Mais en choisissant les actions à dividendes tout en visant une approche de rendement total, les gestionnaires ont aussi besoin de comprendre comment l’entreprise pourrait se développer au cours des cinq prochaines années.

« Faire des prévisions comporte des problèmes considérables. Nous passons toutefois beaucoup de temps à parler à la direction, nous regardons les actifs de près et parlons aux gens qui gravitent autour de l’entreprise », dit Patrick Reddy, analyste des actions canadiennes et gestionnaire de portefeuille du Fonds canadien de dividendes Leith Wheeler.

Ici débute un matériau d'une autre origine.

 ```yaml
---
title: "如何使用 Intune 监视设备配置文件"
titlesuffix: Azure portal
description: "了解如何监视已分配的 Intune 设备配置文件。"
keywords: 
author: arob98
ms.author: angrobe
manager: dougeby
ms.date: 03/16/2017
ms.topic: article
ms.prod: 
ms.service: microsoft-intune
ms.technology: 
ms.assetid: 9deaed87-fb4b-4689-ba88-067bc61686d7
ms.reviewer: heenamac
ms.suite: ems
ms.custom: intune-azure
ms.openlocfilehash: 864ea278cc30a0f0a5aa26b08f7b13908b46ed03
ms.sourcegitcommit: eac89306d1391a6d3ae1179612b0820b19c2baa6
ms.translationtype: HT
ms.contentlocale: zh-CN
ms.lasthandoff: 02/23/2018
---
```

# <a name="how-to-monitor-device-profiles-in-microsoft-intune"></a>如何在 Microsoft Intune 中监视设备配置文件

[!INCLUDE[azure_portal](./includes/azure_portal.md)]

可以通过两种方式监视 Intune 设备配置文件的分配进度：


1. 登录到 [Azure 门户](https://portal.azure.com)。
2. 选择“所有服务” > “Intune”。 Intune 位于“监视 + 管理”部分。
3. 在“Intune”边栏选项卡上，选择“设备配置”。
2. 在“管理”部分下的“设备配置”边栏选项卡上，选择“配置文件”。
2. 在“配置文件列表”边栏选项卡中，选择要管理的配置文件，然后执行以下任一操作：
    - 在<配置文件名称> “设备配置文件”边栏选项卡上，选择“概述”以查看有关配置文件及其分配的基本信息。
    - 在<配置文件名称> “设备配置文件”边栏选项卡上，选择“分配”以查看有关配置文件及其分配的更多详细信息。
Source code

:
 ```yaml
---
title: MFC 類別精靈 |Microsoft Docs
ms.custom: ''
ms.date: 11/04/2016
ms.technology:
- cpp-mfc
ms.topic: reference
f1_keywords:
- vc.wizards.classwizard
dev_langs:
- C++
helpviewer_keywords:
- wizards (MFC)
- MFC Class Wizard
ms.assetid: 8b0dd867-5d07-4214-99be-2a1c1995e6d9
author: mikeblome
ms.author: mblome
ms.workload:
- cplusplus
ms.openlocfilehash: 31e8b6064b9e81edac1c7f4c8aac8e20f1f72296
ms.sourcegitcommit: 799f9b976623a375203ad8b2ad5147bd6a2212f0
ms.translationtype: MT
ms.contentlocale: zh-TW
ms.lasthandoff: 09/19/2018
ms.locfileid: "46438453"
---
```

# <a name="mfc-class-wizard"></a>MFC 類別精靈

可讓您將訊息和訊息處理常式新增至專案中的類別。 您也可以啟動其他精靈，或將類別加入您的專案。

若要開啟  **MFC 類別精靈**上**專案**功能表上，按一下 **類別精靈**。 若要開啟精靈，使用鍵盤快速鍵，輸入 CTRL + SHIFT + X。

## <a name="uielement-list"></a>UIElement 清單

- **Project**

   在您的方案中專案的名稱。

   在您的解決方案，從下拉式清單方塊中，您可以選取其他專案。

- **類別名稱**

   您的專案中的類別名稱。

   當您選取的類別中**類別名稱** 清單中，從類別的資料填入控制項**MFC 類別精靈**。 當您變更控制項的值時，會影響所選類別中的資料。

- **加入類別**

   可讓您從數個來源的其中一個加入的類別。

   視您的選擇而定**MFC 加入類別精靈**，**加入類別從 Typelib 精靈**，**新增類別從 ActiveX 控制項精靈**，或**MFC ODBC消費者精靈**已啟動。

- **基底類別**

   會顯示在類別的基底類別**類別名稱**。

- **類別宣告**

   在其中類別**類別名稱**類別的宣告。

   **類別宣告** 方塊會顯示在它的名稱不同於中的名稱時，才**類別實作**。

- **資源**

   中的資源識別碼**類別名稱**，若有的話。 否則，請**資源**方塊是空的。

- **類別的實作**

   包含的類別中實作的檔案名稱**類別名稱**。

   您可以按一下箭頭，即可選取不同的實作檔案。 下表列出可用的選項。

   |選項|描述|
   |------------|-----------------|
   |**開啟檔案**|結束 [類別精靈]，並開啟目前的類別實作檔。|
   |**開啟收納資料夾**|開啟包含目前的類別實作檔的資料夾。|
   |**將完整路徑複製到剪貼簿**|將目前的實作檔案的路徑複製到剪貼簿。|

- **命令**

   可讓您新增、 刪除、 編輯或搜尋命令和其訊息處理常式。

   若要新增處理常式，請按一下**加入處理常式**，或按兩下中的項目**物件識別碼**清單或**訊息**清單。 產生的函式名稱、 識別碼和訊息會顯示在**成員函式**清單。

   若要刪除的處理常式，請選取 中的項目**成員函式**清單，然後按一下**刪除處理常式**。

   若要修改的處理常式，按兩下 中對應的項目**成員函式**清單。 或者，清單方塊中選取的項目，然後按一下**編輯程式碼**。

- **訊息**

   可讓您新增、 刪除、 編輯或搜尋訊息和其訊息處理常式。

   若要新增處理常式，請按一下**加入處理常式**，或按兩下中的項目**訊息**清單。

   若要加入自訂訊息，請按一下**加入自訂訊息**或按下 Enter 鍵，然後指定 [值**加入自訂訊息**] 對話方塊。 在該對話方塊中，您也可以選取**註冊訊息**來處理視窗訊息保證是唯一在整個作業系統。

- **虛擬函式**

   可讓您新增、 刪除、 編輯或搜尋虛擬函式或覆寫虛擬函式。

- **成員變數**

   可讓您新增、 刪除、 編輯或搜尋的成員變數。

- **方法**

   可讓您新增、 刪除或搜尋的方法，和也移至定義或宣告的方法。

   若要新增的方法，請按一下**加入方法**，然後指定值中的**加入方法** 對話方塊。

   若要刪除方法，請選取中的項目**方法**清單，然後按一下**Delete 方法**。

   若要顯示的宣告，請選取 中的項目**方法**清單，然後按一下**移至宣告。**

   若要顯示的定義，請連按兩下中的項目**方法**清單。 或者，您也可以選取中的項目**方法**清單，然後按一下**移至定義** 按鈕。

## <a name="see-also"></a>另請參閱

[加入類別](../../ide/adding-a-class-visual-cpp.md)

Ce fonds (90 millions $ d’actifs sous gestion) obtient une cote de quatre étoiles pour ses rendements ajustés selon le risque passés dans la catégorie Actions canadiennes de revenu.

« Nous voulons comprendre la direction que va prendre l’entreprise dans les trois à cinq prochaines années, dit Patrick Reddy. Puisque c’est si difficile à prédire, nous avons à la fois nos meilleurs et pires cas de figure. Si quelque chose tourne mal, nous nous demandons quelle est notre marge de sécurité. »

De nombreux facteurs pourraient dépasser les attentes, des deux côtés de l’équation. C’est la raison pour laquelle Patrick Reddy, dont l’équipe comprend Bill Dye, chef des actions canadiennes, et les analystes d’actions canadiennes David Jiles, Richard Liley et Nick Szucs, doit comprendre comment une société va accroître ses bénéfices et ce que cela veut dire pour la croissance des dividendes, facteur déterminant pour le rendement du fonds.

« Toutes nos actions versent un dividende. Et dans l’idéal, nous voulons qu’elles accroissent ce dividende avec le temps », dit Patrick Reddy, vétéran de 18 ans de l’industrie qui a obtenu un baccalauréat en administration des affaires à l’Université Simon Fraser en 1999, puis est entré à Leith Wheeler en 2006. « Il faut donc que nous comprenions la variabilité du modèle d’entreprise. Plus cette variabilité est élevée, plus il faut souligner le risque de baisse. Tout cela se voit dans l’historique de la gestion et dans sa capacité à générer des profits. Nous voulons aussi nous assurer que la gestion a investi son propre argent et que ses intérêts sont alignés sur ceux de nos clients. »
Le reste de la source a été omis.